Depuis 2007, les 10,6 millions de consommateurs abonnés au gaz ont le choix entre les tarifs réglementés de l'ancien monopole GDF devenu Engie, et les prix de marché proposés tant par Engie que par ses concurrents comme EDF, Direct Energie, Eni ou Total qui s'est lancé l'an dernier sur le marché de la fourniture de gaz et d'électricité. Aujourd'hui, 5,4 millions de particuliers (dont 5,2 millions chez Engie, les autres chez des petits fournisseurs locaux) et 73 000 professionnels sont encore titulaires d'un contrat au tarif réglementé. Ces clients qui avaient souscrit des contrats à tarif réglementé vont pouvoir choisir d'ici 2023 des offres tarifaires jusqu'ici plus intéressantes proposées par les fournisseurs alternatifs. Ces derniers auront accès au fichier clients d'Engie : ce même article 56 de l'avant-projet de loi prévoit en effet de donner aux concurrents «un accès aux données relatives aux clients actuellement bénéficiaires des tarifs réglementés de vente de gaz naturel […] afin que les consommateurs bénéficient du meilleur prix» et «dans une optique d'animation de la concurrence».

Récupérer les marges 

Mais la libéralisation totale des prix du gaz va-t-elle vraiment profiter aux clients ? Direct Energie, Dyneff, Eni ou Total proposent aujourd'hui des contrats de fourniture de gaz naturel en moyenne 10% moins élevés que les tarifs réglementés. Mais ces prix bas ne sont pas garantis dans la durée ou ils le sont moins quand le consommateur choisit la sécurité d'une offre à prix bloqué sur trois ans. Les tarifs réglementés, qui ont baissé de 12,3 % depuis le 1er janvier 2015 selon la Commission de régulation de l'énergie (CRE), avaient le mérite de stimuler la concurrence.

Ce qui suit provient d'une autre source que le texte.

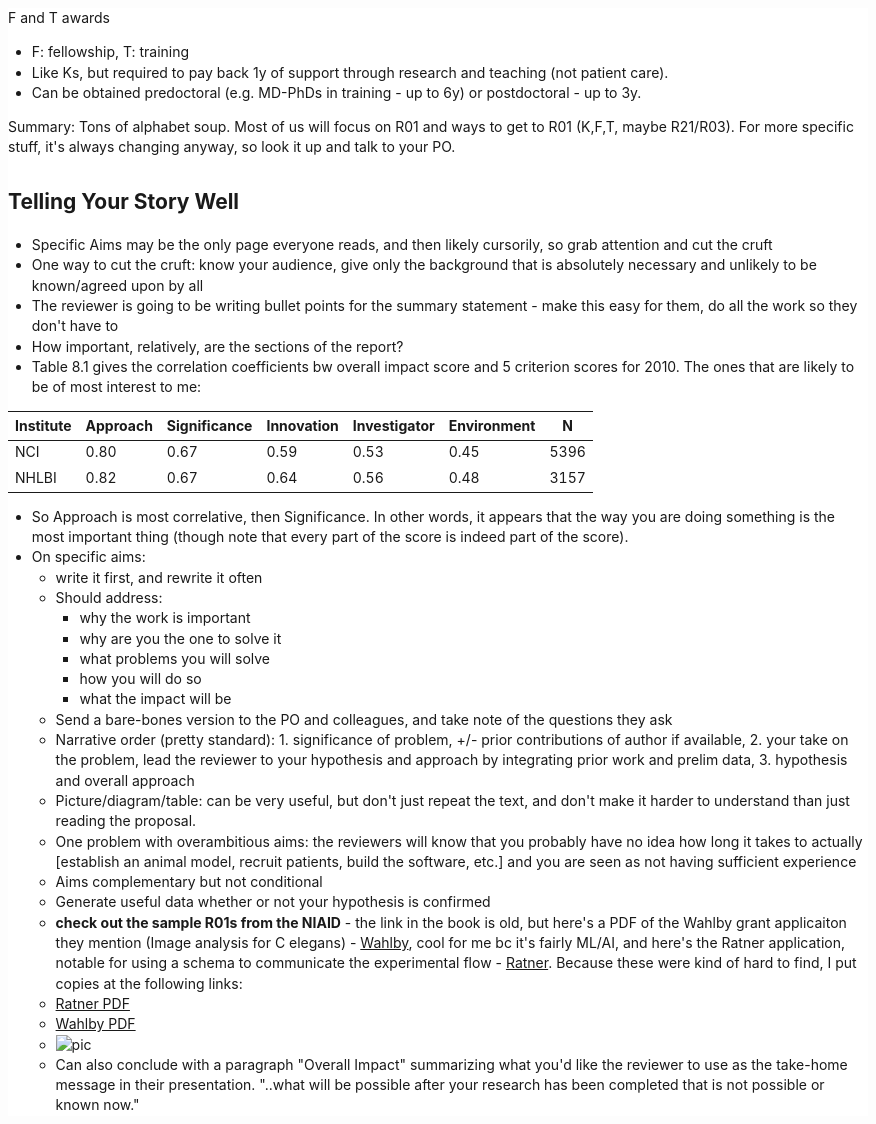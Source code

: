 F and T awards
- F: fellowship, T: training
- Like Ks, but required to pay back 1y of support through research and teaching (not patient care).
- Can be obtained predoctoral (e.g. MD-PhDs in training - up to 6y) or postdoctoral - up to 3y.

Summary: Tons of alphabet soup. Most of us will focus on R01 and ways to get to R01 (K,F,T, maybe R21/R03). For more specific stuff, it's always changing anyway, so look it up and talk to your PO.

## Telling Your Story Well
- Specific Aims may be the only page everyone reads, and then likely cursorily, so grab attention and cut the cruft
- One way to cut the cruft: know your audience, give only the background that is absolutely necessary and unlikely to be known/agreed upon by all
- The reviewer is going to be writing bullet points for the summary statement - make this easy for them, do all the work so they don't have to
- How important, relatively, are the sections of the report?
- Table 8.1 gives the correlation coefficients bw overall impact score and 5 criterion scores for 2010. The ones that are likely to be of most interest to me:

| Institute 	| Approach 	| Significance 	| Innovation 	| Investigator 	| Environment 	| N    	|
| -----------	 | ----------	 | --------------	 | ------------	 | --------------	 | -------------	 | ------	 |
| NCI              | 0.80             | 0.67             | 0.59             | 0.53             | 0.45             | 5396     |
| NHLBI            | 0.82             | 0.67             | 0.64             | 0.56             | 0.48             | 3157     |

- So Approach is most correlative, then Significance. In other words, it appears that the way you are doing something is the most important thing (though note that every part of the score is indeed part of the score).
- On specific aims:
    - write it first, and rewrite it often
    - Should address:
        - why the work is important
        - why are you the one to solve it
        - what problems you will solve
        - how you will do so
        - what the impact will be
    - Send a bare-bones version to the PO and colleagues, and take note of the questions they ask
    - Narrative order (pretty standard): 1. significance of problem, +/- prior contributions of author if available, 2. your take on the problem, lead the reviewer to your hypothesis and approach by integrating prior work and prelim data, 3. hypothesis and overall approach
    - Picture/diagram/table: can be very useful, but don't just repeat the text, and don't make it harder to understand than just reading the proposal.
    - One problem with overambitious aims: the reviewers will know that you probably have no idea how long it takes to actually [establish an animal model, recruit patients, build the software, etc.] and you are seen as not having sufficient experience
    - Aims complementary but not conditional
    - Generate useful data whether or not your hypothesis is confirmed
    - **check out the sample R01s from the NIAID** - the link in the book is old, but here's a PDF of the Wahlby grant applicaiton they mention (Image analysis for C elegans) - [Wahlby](https://emergencymed.arizona.edu/sites/emergencymed.arizona.edu/files/sample_nih_proposal_4.pdf), cool for me bc it's fairly ML/AI, and here's the Ratner application, notable for using a schema to communicate the experimental flow - [Ratner](https://www.niaid.nih.gov/sites/default/files/ratnerfull.pdf). Because these were kind of hard to find, I put copies at the following links:
    - [Ratner PDF](/assets/pdf/ratnerNIHproposal.pdf)
    - [Wahlby PDF](/assets/pdf/wahlbyNIHproposal.pdf)
    - ![pic](/images/ratneraims.png)
    - Can also conclude with a paragraph "Overall Impact" summarizing what you'd like the reviewer to use as the take-home message in their presentation. "..what will be possible after your research has been completed that is not possible or known now."
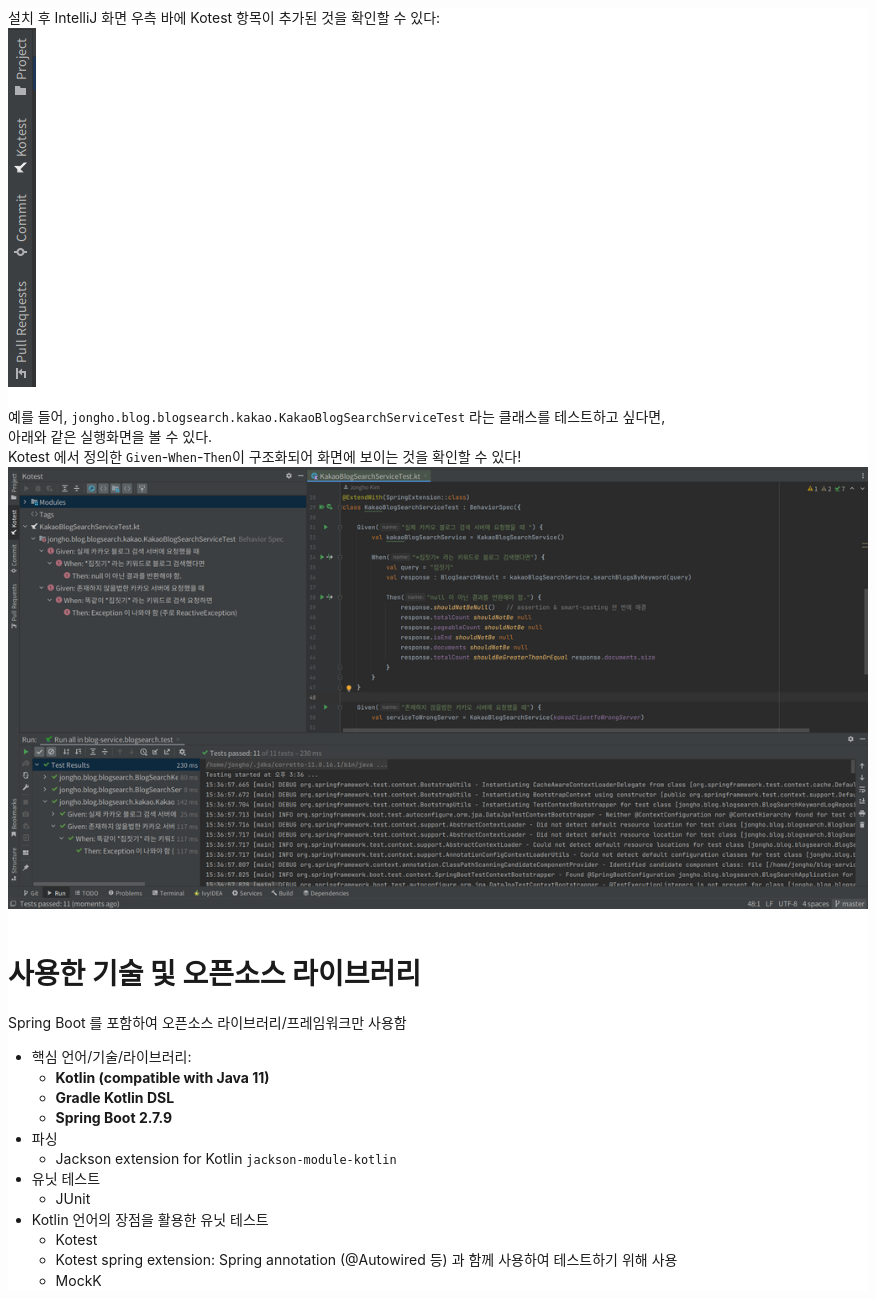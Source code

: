 설치 후 IntelliJ 화면 우측 바에 Kotest 항목이 추가된 것을 확인할 수 있다:   
![IntelliJ leftbar after install](Documentation/img/intellij-leftbar-after-installing-kotest-plugin.png)

예를 들어, `jongho.blog.blogsearch.kakao.KakaoBlogSearchServiceTest` 라는 클래스를 테스트하고 싶다면,   
아래와 같은 실행화면을 볼 수 있다.   
Kotest 에서 정의한 `Given`-`When`-`Then`이 구조화되어 화면에 보이는 것을 확인할 수 있다!
![IntelliJ Kotest Plugin Usage](Documentation/img/intellij-kotest-plugin-usage.png)

# 사용한 기술 및 오픈소스 라이브러리
Spring Boot 를 포함하여 오픈소스 라이브러리/프레임워크만 사용함
* 핵심 언어/기술/라이브러리:
  - **Kotlin (compatible with Java 11)**
  - **Gradle Kotlin DSL**
  - **Spring Boot 2.7.9**
* 파싱
  - Jackson extension for Kotlin `jackson-module-kotlin`
* 유닛 테스트
  - JUnit
* Kotlin 언어의 장점을 활용한 유닛 테스트
  - Kotest
  - Kotest spring extension: Spring annotation (@Autowired 등) 과 함께 사용하여 테스트하기 위해 사용
  - MockK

Mais rien ne dit que, sans cette jauge des tarifs réglementée, les fournisseurs ne vont pas réaugmenter progressivement leurs tarifs pour récupérer les marges perdues lors de leur phase de conquête de clientèle. D’autant que le marché du gaz est ultra-dépendant (à 97%) des importations de la mer du Nord (Norvège), de Russie et d’Algérie et corrélé au prix du baril de pétrole. Soumis au soubresaut des crises géopolitiques et énergétiques, le marché du gaz est loin d’être celui des télécoms, où un acteur comme Free a pu casser les prix et entraîner tout le monde à la baisse.